11. A method implemented by a first electronic device, the method comprising:

receiving a plurality of proximity messages during a first time period, the proximity messages being received via a wireless personal area network, where each proximity message comprises a proximity identifier calculated using a unique identifier for a proximate electronic device that transmitted the proximity message;

retrieving a set of device identifiers from an identifier database, the set of device identifiers corresponding to a set of electronic devices in a contact list for the first electronic device;

for each message in the plurality of proximity messages: determining whether the proximity identifier of the proximate electronic device matches a device identifier of the set of electronic devices, thereby determining matching proximity messages;

generating an event score for one or more portions of the first time period based on the matching proximity messages, the event score comprising a probability that an event has occurred between the first electronic device and one or more proximate electronic devices; and

determining whether an event has occurred during the time period by comparing the event score to an event threshold.

12. The method of claim 11, wherein generating the event score further comprises:

retrieving a preceding event score corresponding to a second time period that preceded the first time period; and

generating the event score using at least one of the plurality of proximity messages received during the first time period, the matching proximity messages that were received from the proximate electronic device during the first time period, and the preceding event score.

13. The method of claim 11, wherein generating the event score further comprises:

dividing the first time period into a plurality of second time periods;

for each contact in the contact list for the electronic device: identifying any time periods in the plurality of time periods where a matching proximity message was received thereby identifying a number of matching time periods; and dividing the number of matching time periods by a number of time periods in the plurality of second time periods thereby generating an event score for the contact; and

summing the event scores for each contact in the contact list to generate an event score for first time period.

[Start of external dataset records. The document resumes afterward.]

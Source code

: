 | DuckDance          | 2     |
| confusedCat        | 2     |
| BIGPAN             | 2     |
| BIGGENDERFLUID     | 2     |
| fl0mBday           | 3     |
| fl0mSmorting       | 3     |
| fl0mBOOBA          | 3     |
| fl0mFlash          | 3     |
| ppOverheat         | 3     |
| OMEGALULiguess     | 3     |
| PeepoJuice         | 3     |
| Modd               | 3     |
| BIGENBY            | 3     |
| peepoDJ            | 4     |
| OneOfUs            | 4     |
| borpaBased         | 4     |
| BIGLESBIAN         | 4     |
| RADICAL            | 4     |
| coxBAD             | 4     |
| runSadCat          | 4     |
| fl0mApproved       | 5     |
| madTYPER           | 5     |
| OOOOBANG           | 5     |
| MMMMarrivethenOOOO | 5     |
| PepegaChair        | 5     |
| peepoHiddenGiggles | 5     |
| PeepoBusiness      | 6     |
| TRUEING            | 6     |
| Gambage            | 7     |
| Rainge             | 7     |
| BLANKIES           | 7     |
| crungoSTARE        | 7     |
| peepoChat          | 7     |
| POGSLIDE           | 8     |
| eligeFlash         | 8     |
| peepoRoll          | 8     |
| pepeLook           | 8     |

14. The method of claim 13, where the event score is an augmented event score comprising:

the event score determined from the number of proximity messages received from electronic devices in the contact list during the time period;

a density score calculated using a total number of proximity messages received during the time period;

a recency score representing a frequency of interactions between the electronic device and each contact in the contact list;

a frequency score representing a frequency of interactions between the electronic device and each contact in the contact list; and

a significance score representing a frequency of communication between the electronic device and each contact list.

15. The method of claim 11, further comprising:

retrieving one or more preceding event scores that do not match the plurality of proximity messages; and

subtracting a constant from the retrieved one or more preceding event scores.

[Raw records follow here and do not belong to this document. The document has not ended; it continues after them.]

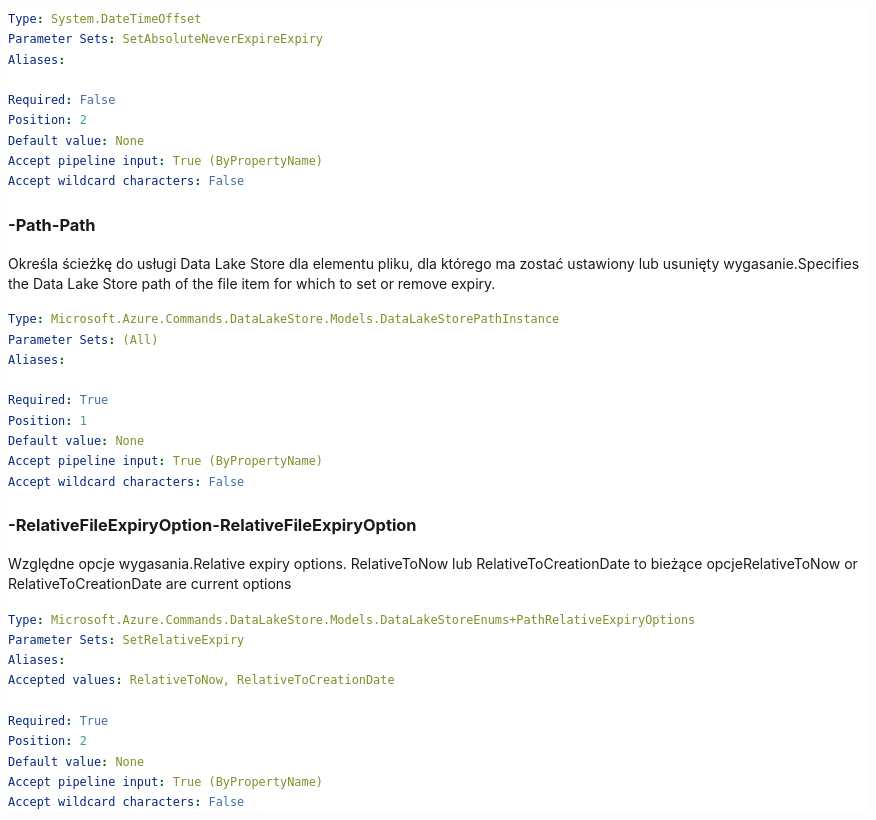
 ```yaml
Type: System.DateTimeOffset
Parameter Sets: SetAbsoluteNeverExpireExpiry
Aliases:

Required: False
Position: 2
Default value: None
Accept pipeline input: True (ByPropertyName)
Accept wildcard characters: False
```

### <span data-ttu-id="5c53e-127">-Path</span><span class="sxs-lookup"><span data-stu-id="5c53e-127">-Path</span></span>
<span data-ttu-id="5c53e-128">Określa ścieżkę do usługi Data Lake Store dla elementu pliku, dla którego ma zostać ustawiony lub usunięty wygasanie.</span><span class="sxs-lookup"><span data-stu-id="5c53e-128">Specifies the Data Lake Store path of the file item for which to set or remove expiry.</span></span>

```yaml
Type: Microsoft.Azure.Commands.DataLakeStore.Models.DataLakeStorePathInstance
Parameter Sets: (All)
Aliases:

Required: True
Position: 1
Default value: None
Accept pipeline input: True (ByPropertyName)
Accept wildcard characters: False
```

### <span data-ttu-id="5c53e-129">-RelativeFileExpiryOption</span><span class="sxs-lookup"><span data-stu-id="5c53e-129">-RelativeFileExpiryOption</span></span>
<span data-ttu-id="5c53e-130">Względne opcje wygasania.</span><span class="sxs-lookup"><span data-stu-id="5c53e-130">Relative expiry options.</span></span> <span data-ttu-id="5c53e-131">RelativeToNow lub RelativeToCreationDate to bieżące opcje</span><span class="sxs-lookup"><span data-stu-id="5c53e-131">RelativeToNow or RelativeToCreationDate are current options</span></span>

```yaml
Type: Microsoft.Azure.Commands.DataLakeStore.Models.DataLakeStoreEnums+PathRelativeExpiryOptions
Parameter Sets: SetRelativeExpiry
Aliases:
Accepted values: RelativeToNow, RelativeToCreationDate

Required: True
Position: 2
Default value: None
Accept pipeline input: True (ByPropertyName)
Accept wildcard characters: False
```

16. The method of claim 11, wherein the event score is generated based on a number of matching proximity messages that were received during the time period.

17. The method of claim 11, further comprising:

retrieving a private key from the identifier database, the private key corresponding to the first electronic device;

generating a proximity message by signing the device identifier for the first electronic device with the private key; and

transmitting the proximity message.

18. The method of claim 17, wherein the private key corresponding to the first electronic device is changed at a regular interval.

19. The method of claim 11, wherein event threshold is a first event threshold and a second event threshold.

20. The method of claim 19, wherein the event has occurred during the time period if the event score is between the first event threshold and the second event threshold.